COMP5046 Assignment 1 [20 marks]
Individual Assessment
Deep learning based Sentiment Analysis AI bot
Sentiment analysis is contextual mining of text which identifies and extracts subjective information in source material, and helps a business to understand the social sentiment of their brand, product or service while monitoring online conversations. In this assignment, you are to implement a sequence-based text classification model to predict the number of positive and negative reviews based on sentiments.
The detailed information for each implementation step was specified in the following sections. Note that lab exercises would be a good starting point for the assignment. The useful lab exercises are specified in each section.
1. Data Preprocessing [2 Marks]
In this assignment, you are to use the Large Movie Review Dataset from IMDB1, which contains a large set of movie reviews along with their associated binary sentiment polarity labels. With this dataset, you are to do the sentiment analysis - refer to the Section 3. Both the training and testing sets are provided in the form of csv files (imdb_train.csv, imdb_test.csv) and can be downloaded from the Google Drive using the provided code in the Assignment1 Template ipynb.
In this Data Preprocessing section, you are required to implement the following functions:
● Preprocess data: You are asked to pre-process the training set by integrating several text pre-processing techniques (e.g. tokenisation, removing numbers, converting to lowercase, removing stop words, stemming, etc.) – Please refer to Lab 5. Y ou should justify the reason why you apply the specific preprocessing techniques. [Justify your decision]
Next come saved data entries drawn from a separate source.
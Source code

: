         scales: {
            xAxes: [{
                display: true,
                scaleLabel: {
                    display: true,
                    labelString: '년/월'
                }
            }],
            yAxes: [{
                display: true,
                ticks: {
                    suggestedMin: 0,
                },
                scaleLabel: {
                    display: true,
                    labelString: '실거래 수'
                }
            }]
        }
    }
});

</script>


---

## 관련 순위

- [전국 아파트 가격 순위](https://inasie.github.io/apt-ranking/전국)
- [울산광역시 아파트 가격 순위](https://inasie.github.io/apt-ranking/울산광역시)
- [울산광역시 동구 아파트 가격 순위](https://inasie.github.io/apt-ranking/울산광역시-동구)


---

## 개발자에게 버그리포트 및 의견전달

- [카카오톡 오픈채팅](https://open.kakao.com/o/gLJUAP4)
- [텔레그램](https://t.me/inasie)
2. Model Implementation [9 Marks]
In the ‘Model Implementation’ section, you are to implement three models: word embedding model, character embedding model, and Sequence model. While the model is being trained, you are required to display the Training Loss and the Number of Epochs. You are free to choose hyperparameters (size of vector for embeddings, learning rate, epochs, etc.)
1) WordEmbedding[2marks]
First, you are asked to build the word embedding model for your sentiment analysis AI bot as you will use word embedding (word vector representation – such as word2vec-CBOW, word2vec-Skip gram, fastText) as input for the sequence model.
1 https://ai.stanford.edu/~amaas/data/sentiment/
Note that we used a one-hot vector as an input for the sequence model i n the Lab3 and Lab4. In order to build the word embedding model, you are required to implement the following functions:
● Preprocess data for word embeddings: You are to use and preprocess imdb data (the one provided in the section 1) for word embeddings – refer to lab2 and lab3. This can be different from the preprocessing technique that you used in Section 1. You can use both training and testing dataset in order to train the word embedding. [Justify your decision]
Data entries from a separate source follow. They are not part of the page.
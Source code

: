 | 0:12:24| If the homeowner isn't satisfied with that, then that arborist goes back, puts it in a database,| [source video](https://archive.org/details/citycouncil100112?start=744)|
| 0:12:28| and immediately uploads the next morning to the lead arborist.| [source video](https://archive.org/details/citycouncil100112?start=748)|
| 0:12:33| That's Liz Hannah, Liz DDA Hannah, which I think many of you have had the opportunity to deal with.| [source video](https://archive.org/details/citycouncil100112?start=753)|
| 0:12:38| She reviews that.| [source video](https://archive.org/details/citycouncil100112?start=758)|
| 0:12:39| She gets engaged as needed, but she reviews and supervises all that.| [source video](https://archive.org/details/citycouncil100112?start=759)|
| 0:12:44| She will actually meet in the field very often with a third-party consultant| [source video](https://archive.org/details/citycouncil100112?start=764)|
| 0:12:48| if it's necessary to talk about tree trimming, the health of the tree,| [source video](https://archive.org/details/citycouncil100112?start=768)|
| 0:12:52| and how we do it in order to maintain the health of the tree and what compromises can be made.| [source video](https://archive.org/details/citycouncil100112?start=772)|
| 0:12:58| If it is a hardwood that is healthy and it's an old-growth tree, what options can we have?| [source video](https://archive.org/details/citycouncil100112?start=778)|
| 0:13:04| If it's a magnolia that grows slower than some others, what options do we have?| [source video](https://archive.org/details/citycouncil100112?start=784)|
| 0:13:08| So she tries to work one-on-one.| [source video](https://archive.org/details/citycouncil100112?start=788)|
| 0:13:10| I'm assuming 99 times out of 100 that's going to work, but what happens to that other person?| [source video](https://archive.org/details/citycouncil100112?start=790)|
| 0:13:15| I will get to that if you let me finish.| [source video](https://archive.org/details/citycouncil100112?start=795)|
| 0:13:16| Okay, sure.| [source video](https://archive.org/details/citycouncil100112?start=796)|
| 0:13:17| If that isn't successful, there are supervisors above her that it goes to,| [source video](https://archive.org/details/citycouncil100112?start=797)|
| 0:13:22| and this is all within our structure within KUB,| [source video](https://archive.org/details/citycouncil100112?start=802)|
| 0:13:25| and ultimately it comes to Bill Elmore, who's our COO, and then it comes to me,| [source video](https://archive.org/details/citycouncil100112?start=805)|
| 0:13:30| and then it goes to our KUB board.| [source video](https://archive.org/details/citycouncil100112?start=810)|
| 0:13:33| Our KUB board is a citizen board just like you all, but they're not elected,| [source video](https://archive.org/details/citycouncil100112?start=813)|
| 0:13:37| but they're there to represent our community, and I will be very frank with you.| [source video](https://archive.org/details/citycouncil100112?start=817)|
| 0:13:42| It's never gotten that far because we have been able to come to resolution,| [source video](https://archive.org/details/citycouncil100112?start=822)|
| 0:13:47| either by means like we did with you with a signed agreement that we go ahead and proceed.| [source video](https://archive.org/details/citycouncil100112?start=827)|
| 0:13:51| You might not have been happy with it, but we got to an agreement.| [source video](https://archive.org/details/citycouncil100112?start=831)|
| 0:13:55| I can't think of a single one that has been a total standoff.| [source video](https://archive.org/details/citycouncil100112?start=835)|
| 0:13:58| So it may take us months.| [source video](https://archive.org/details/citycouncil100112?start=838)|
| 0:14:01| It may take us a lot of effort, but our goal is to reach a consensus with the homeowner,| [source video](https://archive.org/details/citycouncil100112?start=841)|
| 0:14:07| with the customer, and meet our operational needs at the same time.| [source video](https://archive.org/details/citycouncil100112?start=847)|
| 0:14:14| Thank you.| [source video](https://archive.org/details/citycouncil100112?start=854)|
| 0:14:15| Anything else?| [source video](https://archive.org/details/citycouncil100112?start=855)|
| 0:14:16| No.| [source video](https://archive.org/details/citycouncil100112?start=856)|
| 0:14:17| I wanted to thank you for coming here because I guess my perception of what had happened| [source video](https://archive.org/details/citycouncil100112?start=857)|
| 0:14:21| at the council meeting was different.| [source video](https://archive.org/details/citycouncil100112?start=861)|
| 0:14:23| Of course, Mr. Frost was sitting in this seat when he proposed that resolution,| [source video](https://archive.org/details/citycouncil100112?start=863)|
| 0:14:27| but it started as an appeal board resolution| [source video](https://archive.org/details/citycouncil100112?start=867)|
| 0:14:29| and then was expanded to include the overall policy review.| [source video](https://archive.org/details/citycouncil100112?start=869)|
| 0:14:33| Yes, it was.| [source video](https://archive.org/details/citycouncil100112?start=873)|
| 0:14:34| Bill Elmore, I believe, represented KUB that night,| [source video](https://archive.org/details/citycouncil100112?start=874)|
● Build training model for word embeddings: You are to build the training model for word embeddings. You are required to articulate the hyperparameters you chose (size of vector for embeddings, learning rate, etc.). Note that any word embeddings model (e.g. word2vec-CBOW, word2vec-Skip gram) can be applied. - refer to lab3 (PyTorch) [ Justify your decision]
● Train model: You are to implement the model in PyTorch. While the model is being trained, you are required to display the Training Loss and the Number of Epochs.
● Save model: You are to save the trained word embedding model to your Google Drive -refer to lab5. Note that your assignment 1 will not be marked if you modify the model after the submission.
● Load model: You are to implement a function to load the model saved in your Google Drive.
2) CharacterEmbedding[4marks]
Secondly, you are asked to build the character embedding model as input of the sequence model for your sentiment analysis AI bot. The character embedding model will be implemented by any RNN-based model (Vanilla RNN or LSTM or GRU or Bi-LSTM) -refer to lab4. In order to build the character embedding model, you are required to implement the following functions:
● Preprocess data for character embeddings: You are to use and preprocess imdb data (the one provided in the section 1) for character embeddings – This can be different from the preprocessing technique that you used in Section 1. You can use both training and testing dataset in order to train the character embedding. [Justify your decision]
● Build training model for character embeddings: You are to build the RNN-based training model (Vanilla RNN or LSTM or GRU or Bi-LSTM) for character embeddings. You are to build the Many-to-One (N to One) sequence model -refer to lab4 or lab5. (e.g. N:each character ‘s’, ‘y’, ‘d’, ‘n’, ‘e’, ‘y’, One:embedding for word ‘sydney’). Then, extract the last hidden state of the RNN to represent the character embeddings for each word. You are required to describe how hyperparameters (the Number of Epochs, learning rate, etc.) were decided. [Justify your decision]
● Train model: You are to implement the model in PyTorch. While the model is being trained, you are required to display the Training Loss and the Number of Epochs.
● Save model: You are to save the trained character embedding model to your Google Drive -refer to lab5. Note that your assignment 1 will not be marked if you modify the model after the submission.
● Load model: You are to implement a function to load the model saved in your Google Drive.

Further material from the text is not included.